呼び出された場所は、入校式の練習をする、講堂というホールでした。
講堂の椅子は映画館のようになっていてふかふかでしたが、なぜか背もたれに背をつけてはいけないというルールがありました。
椅子がふかふかなぶん、背もたれに背をつけない座り方は腰に負担がかかり、長時間座っているのはきつかったのを覚えています。
この頃はまだ、私も不真面目だったので、椅子に座ってすぐに背もたれに背中をつけて座りました。

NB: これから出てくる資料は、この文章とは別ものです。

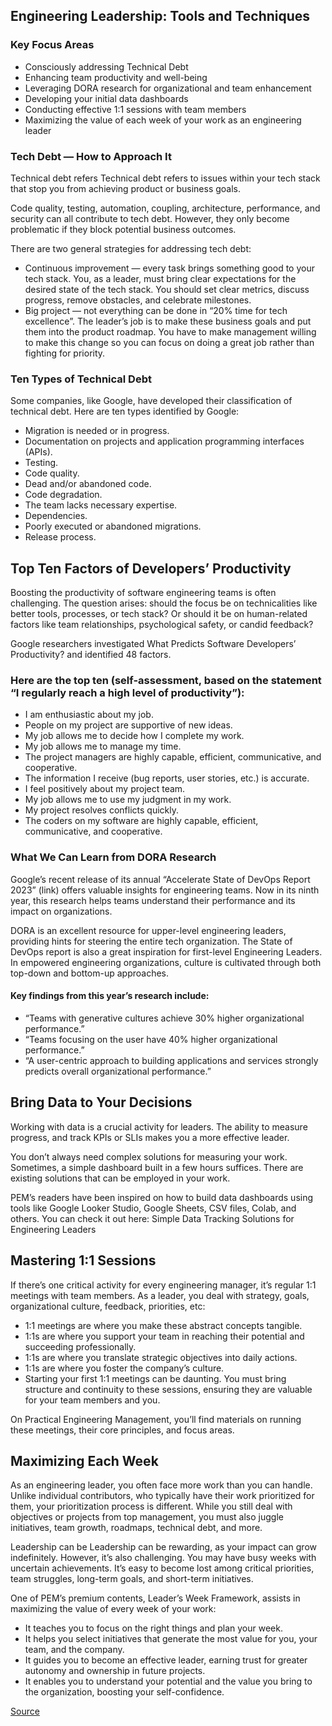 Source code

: ## Engineering Leadership: Tools and Techniques


### Key Focus Areas
- Consciously addressing Technical Debt
- Enhancing team productivity and well-being
- Leveraging DORA research for organizational and team enhancement
- Developing your initial data dashboards
- Conducting effective 1:1 sessions with team members
- Maximizing the value of each week of your work as an engineering leader

### Tech Debt — How to Approach It
Technical debt refers
Technical debt refers to issues within your tech stack that stop you from achieving product or business goals.

Code quality, testing, automation, coupling, architecture, performance, and security can all contribute to tech debt. However, they only become problematic if they block potential business outcomes.

There are two general strategies for addressing tech debt:

- Continuous improvement — every task brings something good to your tech stack. You, as a leader, must bring clear expectations for the desired state of the tech stack. You should set clear metrics, discuss progress, remove obstacles, and celebrate milestones.
- Big project — not everything can be done in “20% time for tech excellence”. The leader’s job is to make these business goals and put them into the product roadmap. You have to make management willing to make this change so you can focus on doing a great job rather than fighting for priority.

### Ten Types of Technical Debt
Some companies, like Google, have developed their classification of technical debt. Here are ten types identified by Google:

- Migration is needed or in progress.
- Documentation on projects and application programming interfaces (APIs).
- Testing.
- Code quality.
- Dead and/or abandoned code.
- Code degradation.
- The team lacks necessary expertise.
- Dependencies.
- Poorly executed or abandoned migrations.
- Release process.

## Top Ten Factors of Developers’ Productivity
Boosting the productivity of software engineering teams is often challenging. The question arises: should the focus be on technicalities like better tools, processes, or tech stack? Or should it be on human-related factors like team relationships, psychological safety, or candid feedback?

Google researchers investigated What Predicts Software Developers’ Productivity? and identified 48 factors.

### Here are the top ten (self-assessment, based on the statement “I regularly reach a high level of productivity”):

- I am enthusiastic about my job.
- People on my project are supportive of new ideas.
- My job allows me to decide how I complete my work.
- My job allows me to manage my time.
- The project managers are highly capable, efficient, communicative, and cooperative.
- The information I receive (bug reports, user stories, etc.) is accurate.
- I feel positively about my project team.
- My job allows me to use my judgment in my work.
- My project resolves conflicts quickly.
- The coders on my software are highly capable, efficient, communicative, and cooperative.

### What We Can Learn from DORA Research
Google’s recent release of its annual “Accelerate State of DevOps Report 2023” (link) offers valuable insights for engineering teams. Now in its ninth year, this research helps teams understand their performance and its impact on organizations.

DORA is an excellent resource for upper-level engineering leaders, providing hints for steering the entire tech organization. The State of DevOps report is also a great inspiration for first-level Engineering Leaders. In empowered engineering organizations, culture is cultivated through both top-down and bottom-up approaches.

#### Key findings from this year’s research include:
- “Teams with generative cultures achieve 30% higher organizational performance.”
- “Teams focusing on the user have 40% higher organizational performance.”
- “A user-centric approach to building applications and services strongly predicts overall organizational performance.”
 
## Bring Data to Your Decisions
Working with data is a crucial activity for leaders. The ability to measure progress, and track KPIs or SLIs makes you a more effective leader.

You don’t always need complex solutions for measuring your work. Sometimes, a simple dashboard built in a few hours suffices. There are existing solutions that can be employed in your work.

PEM’s readers have been inspired on how to build data dashboards using tools like Google Looker Studio, Google Sheets, CSV files, Colab, and others. You can check it out here: Simple Data Tracking Solutions for Engineering Leaders

## Mastering 1:1 Sessions
If there’s one critical activity for every engineering manager, it’s regular 1:1 meetings with team members. As a leader, you deal with strategy, goals, organizational culture, feedback, priorities, etc:

- 1:1 meetings are where you make these abstract concepts tangible.
- 1:1s are where you support your team in reaching their potential and succeeding professionally.
- 1:1s are where you translate strategic objectives into daily actions.
- 1:1s are where you foster the company’s culture.
- Starting your first 1:1 meetings can be daunting. You must bring structure and continuity to these sessions, ensuring they are valuable for your team members and you.

On Practical Engineering Management, you’ll find materials on running these meetings, their core principles, and focus areas.

## Maximizing Each Week
As an engineering leader, you often face more work than you can handle. Unlike individual contributors, who typically have their work prioritized for them, your prioritization process is different. While you still deal with objectives or projects from top management, you must also juggle initiatives, team growth, roadmaps, technical debt, and more.

Leadership can be
Leadership can be rewarding, as your impact can grow indefinitely. However, it’s also challenging. You may have busy weeks with uncertain achievements. It’s easy to become lost among critical priorities, team struggles, long-term goals, and short-term initiatives.

One of PEM’s premium contents, Leader’s Week Framework, assists in maximizing the value of every week of your work:

- It teaches you to focus on the right things and plan your week.
- It helps you select initiatives that generate the most value for you, your team, and the company.
- It guides you to become an effective leader, earning trust for greater autonomy and ownership in future projects.
- It enables you to understand your potential and the value you bring to the organization, boosting your self-confidence.

[Source](https://blog.practicalengineering.management/engineering-leadership-tools-and-techniques-for-a-successful-2024-1707fcd022f3)

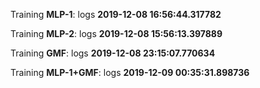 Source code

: Training **MLP-1**: logs **2019-12-08 16:56:44.317782**

Training **MLP-2**: logs **2019-12-08 15:56:13.397889**

Training **GMF**: logs **2019-12-08 23:15:07.770634**

Training **MLP-1+GMF**: logs **2019-12-09 00:35:31.898736**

すると私が座っている椅子を、後ろから教官が思い切り蹴飛ばしてきたのです。
あまりの衝撃に、私は前のめりに吹っ飛んでしまいました。
思えば私が教官に目をつけられてしまったのは、この時だったかもしれません。
警察学校では無駄にルールが厳しいのが辛い
先ほどもお話ししたとおり、警察学校では一見無意味に思えるルールがたくさんありました。
一見と言うか、本当に無意味だと思いますが。
ここでは、警察学校のルールと、それを破った場合の一例についてお話ししていきます。
Tシャツをズボンに入れ忘れて腕立て2時間
警察学校では毎日体力トレーニングの時間があり、その時の服装は警察学校指定のTシャツとハーフパンツでした。
そして、この時着るTシャツの裾は、必ずハーフパンツのなかにしまわなければなりませんでした。
私は最初このルールを知らず、Tシャツの裾をハーフパンツのなかに入れずにいると、赤い腕章を付けた警察学校生に注意されました。
赤い腕章を付けた学生は「学生隊」という、言わば警察学校内の風紀委員のような存在でした。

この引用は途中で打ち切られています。